Lying and Sense Motive between players. Who rolls?


Rules Discussion


Not sure which way this would go, since contested checks aren't a thing. I'm leaning towards the Sense Motive person rolling, as to not immediately give away the fact that the other PC is lying, but I was wondering if there's any official ruling.


The moving party rolls. The book suggests "secret" rolls for this, and for you to know all of your party's Perception DCs.


Salamileg wrote:
Not sure which way this would go, since contested checks aren't a thing. I'm leaning towards the Sense Motive person rolling, as to not immediately give away the fact that the other PC is lying, but I was wondering if there's any official ruling.
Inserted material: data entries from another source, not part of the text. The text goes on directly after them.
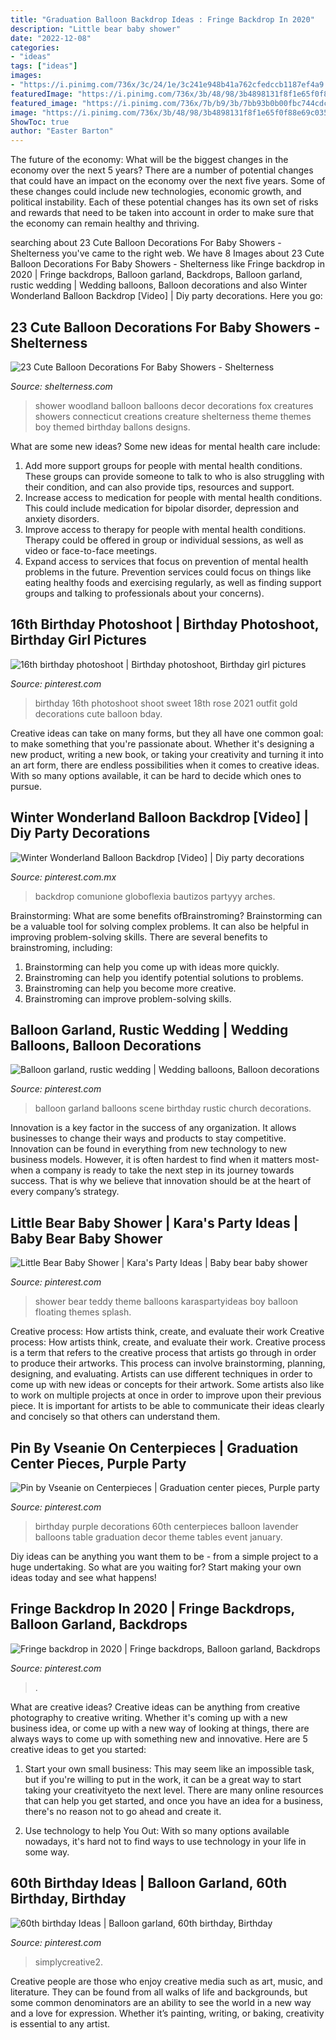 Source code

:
 ```yaml
---
title: "Graduation Balloon Backdrop Ideas : Fringe Backdrop In 2020"
description: "Little bear baby shower"
date: "2022-12-08"
categories:
- "ideas"
tags: ["ideas"]
images:
- "https://i.pinimg.com/736x/3c/24/1e/3c241e948b41a762cfedccb1187ef4a9.jpg"
featuredImage: "https://i.pinimg.com/736x/3b/48/98/3b4898131f8f1e65f0f88e69c035814f.jpg"
featured_image: "https://i.pinimg.com/736x/7b/b9/3b/7bb93b0b00fbc744cdc32307c10f1e42.jpg"
image: "https://i.pinimg.com/736x/3b/48/98/3b4898131f8f1e65f0f88e69c035814f.jpg"
ShowToc: true
author: "Easter Barton"
---
```



The future of the economy: What will be the biggest changes in the economy over the next 5 years?
There are a number of potential changes that could have an impact on the economy over the next five years. Some of these changes could include new technologies, economic growth, and political instability. Each of these potential changes has its own set of risks and rewards that need to be taken into account in order to make sure that the economy can remain healthy and thriving.

	

		
searching about 23 Cute Balloon Decorations For Baby Showers - Shelterness you've came to the right web. We have 8 Images about 23 Cute Balloon Decorations For Baby Showers - Shelterness like Fringe backdrop in 2020 | Fringe backdrops, Balloon garland, Backdrops, Balloon garland, rustic wedding | Wedding balloons, Balloon decorations and also Winter Wonderland Balloon Backdrop [Video] | Diy party decorations. Here you go:
		
    
## 23 Cute Balloon Decorations For Baby Showers - Shelterness

<img loading=lazy src="http://i.shelterness.com/2017/02/19-fox-baby-shower-balloon-decor-for-a-woodland-party.jpg" onerror="this.onerror=null;this.src='https://tse4.mm.bing.net/th?id=OIP.ZXk1C_Sg0wbw2XKIJ8mebgHaJ4&amp;pid=15.1';" alt="23 Cute Balloon Decorations For Baby Showers - Shelterness">

_Source: shelterness.com_

>shower woodland balloon balloons decor decorations fox creatures showers connecticut creations creature shelterness theme themes boy themed birthday ballons designs. 

	

What are some new ideas?
Some new ideas for mental health care include:
1. Add more support groups for people with mental health conditions. These groups can provide someone to talk to who is also struggling with their condition, and can also provide tips, resources and support.
2. Increase access to medication for people with mental health conditions. This could include medication for bipolar disorder, depression and anxiety disorders.
3. Improve access to therapy for people with mental health conditions. Therapy could be offered in group or individual sessions, as well as video or face-to-face meetings.
4. Expand access to services that focus on prevention of mental health problems in the future. Prevention services could focus on things like eating healthy foods and exercising regularly, as well as finding support groups and talking to professionals about your concerns).

    
## 16th Birthday Photoshoot | Birthday Photoshoot, Birthday Girl Pictures

<img loading=lazy src="https://i.pinimg.com/736x/3c/24/1e/3c241e948b41a762cfedccb1187ef4a9.jpg" onerror="this.onerror=null;this.src='https://tse2.mm.bing.net/th?id=OIP.MFm4vQ_vPNdWBz7dzqwH8wHaKv&amp;pid=15.1';" alt="16th birthday photoshoot | Birthday photoshoot, Birthday girl pictures">

_Source: pinterest.com_

>birthday 16th photoshoot shoot sweet 18th rose 2021 outfit gold decorations cute balloon bday. 

	

Creative ideas can take on many forms, but they all have one common goal: to make something that you're passionate about. Whether it's designing a new product, writing a new book, or taking your creativity and turning it into an art form, there are endless possibilities when it comes to creative ideas. With so many options available, it can be hard to decide which ones to pursue.

    
## Winter Wonderland Balloon Backdrop [Video] | Diy Party Decorations

<img loading=lazy src="https://i.pinimg.com/736x/57/64/6a/57646a60c6ca8603436aa12be31cc5f1.jpg" onerror="this.onerror=null;this.src='https://tse4.mm.bing.net/th?id=OIP.QoI-uarU9ybVJXa940mXEgHaNK&amp;pid=15.1';" alt="Winter Wonderland Balloon Backdrop [Video] | Diy party decorations">

_Source: pinterest.com.mx_

>backdrop comunione globoflexia bautizos partyyy arches. 

	

Brainstorming: What are some benefits ofBrainstroming?
Brainstorming can be a valuable tool for solving complex problems. It can also be helpful in improving problem-solving skills. There are several benefits to brainstroming, including: 
1) Brainstorming can help you come up with ideas more quickly. 
2) Brainstroming can help you identify potential solutions to problems. 
3) Brainstroming can help you become more creative. 
4) Brainstroming can improve problem-solving skills.

    
## Balloon Garland, Rustic Wedding | Wedding Balloons, Balloon Decorations

<img loading=lazy src="https://i.pinimg.com/736x/14/cf/e3/14cfe37c2e491183422d4662aa6e0540.jpg" onerror="this.onerror=null;this.src='https://tse3.mm.bing.net/th?id=OIP.HFiQAERtiAIiNZXTGkrMWAHaJQ&amp;pid=15.1';" alt="Balloon garland, rustic wedding | Wedding balloons, Balloon decorations">

_Source: pinterest.com_

>balloon garland balloons scene birthday rustic church decorations. 

	

Innovation is a key factor in the success of any organization. It allows businesses to change their ways and products to stay competitive. Innovation can be found in everything from new technology to new business models. However, it is often hardest to find when it matters most- when a company is ready to take the next step in its journey towards success. That is why we believe that innovation should be at the heart of every company’s strategy.

    
## Little Bear Baby Shower | Kara&#039;s Party Ideas | Baby Bear Baby Shower

<img loading=lazy src="https://i.pinimg.com/736x/7b/f1/91/7bf191e5c0523f4ba2d40c30432ca012.jpg" onerror="this.onerror=null;this.src='https://tse1.mm.bing.net/th?id=OIP.1gy9cwMmGJmfUxyz4MIBoAHaLI&amp;pid=15.1';" alt="Little Bear Baby Shower | Kara&#039;s Party Ideas | Baby bear baby shower">

_Source: pinterest.com_

>shower bear teddy theme balloons karaspartyideas boy balloon floating themes splash. 

	

Creative process: How artists think, create, and evaluate their work
Creative process: How artists think, create, and evaluate their work.
Creative process is a term that refers to the creative process that artists go through in order to produce their artworks. This process can involve brainstorming, planning, designing, and evaluating. Artists can use different techniques in order to come up with new ideas or concepts for their artwork. Some artists also like to work on multiple projects at once in order to improve upon their previous piece. It is important for artists to be able to communicate their ideas clearly and concisely so that others can understand them.

    
## Pin By Vseanie On Centerpieces | Graduation Center Pieces, Purple Party

<img loading=lazy src="https://i.pinimg.com/736x/7b/b9/3b/7bb93b0b00fbc744cdc32307c10f1e42.jpg" onerror="this.onerror=null;this.src='https://tse2.mm.bing.net/th?id=OIP.Q4Rt9J5gJEF3uNHJaIYO0QHaHa&amp;pid=15.1';" alt="Pin by Vseanie on Centerpieces | Graduation center pieces, Purple party">

_Source: pinterest.com_

>birthday purple decorations 60th centerpieces balloon lavender balloons table graduation decor theme tables event january. 

	

Diy ideas can be anything you want them to be - from a simple project to a huge undertaking. So what are you waiting for? Start making your own ideas today and see what happens!

    
## Fringe Backdrop In 2020 | Fringe Backdrops, Balloon Garland, Backdrops

<img loading=lazy src="https://i.pinimg.com/736x/3b/48/98/3b4898131f8f1e65f0f88e69c035814f.jpg" onerror="this.onerror=null;this.src='https://tse2.mm.bing.net/th?id=OIP.xxX26c_mIfMQO2eS-aoO-wHaJ3&amp;pid=15.1';" alt="Fringe backdrop in 2020 | Fringe backdrops, Balloon garland, Backdrops">

_Source: pinterest.com_

>. 

	

What are creative ideas?
Creative ideas can be anything from creative photography to creative writing. Whether it's coming up with a new business idea, or come up with a new way of looking at things, there are always ways to come up with something new and innovative. Here are 5 creative ideas to get you started: 
1) Start your own small business: This may seem like an impossible task, but if you're willing to put in the work, it can be a great way to start taking your creativityeto the next level. There are many online resources that can help you get started, and once you have an idea for a business, there's no reason not to go ahead and create it. 

2) Use technology to help You Out: With so many options available nowadays, it's hard not to find ways to use technology in your life in some way.

    
## 60th Birthday Ideas | Balloon Garland, 60th Birthday, Birthday

<img loading=lazy src="https://i.pinimg.com/736x/60/85/1f/60851fd30a57857c72ec15a91a304227.jpg" onerror="this.onerror=null;this.src='https://tse3.mm.bing.net/th?id=OIP.ONCivxmT-W46qwR1_tukdgHaDg&amp;pid=15.1';" alt="60th birthday Ideas | Balloon garland, 60th birthday, Birthday">

_Source: pinterest.com_

>simplycreative2. 

	

Creative people are those who enjoy creative media such as art, music, and literature. They can be found from all walks of life and backgrounds, but some common denominators are an ability to see the world in a new way and a love for expression. Whether it’s painting, writing, or baking, creativity is essential to any artist.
So, the Deception skill says to compare the result of the roll to the Perception DC of the people you're trying to fool.

Sense Motive says to compare the result to the Deception DC of the target.

Rarely does a PC lie in a game without the rest of the players knowing. Especially if they have to look to you to roll the Deception check for them.

Either way, its the active player who makes the check. If the PC wants to deceive the party, they make a deception check. If it beats the Perception DC of the other player, that's how it goes. If that's upsetting to the deceived player, blame the game and move on.

If the Deceived PC learns something new that calls that lie into question, they can take a sense motive action against the Deception DC. What constitutes sufficient evidence is...#askyourGM.

Social skills usually aren't meant to be used on other PCs. Its up to the player to decide if his character believes what another PC is saying.

I probably would just have PCs make opposed rolls against each other, out in the open, so it can be quickly settled. If both people get a chance to roll dice, they'll likely consider it more fair to each other.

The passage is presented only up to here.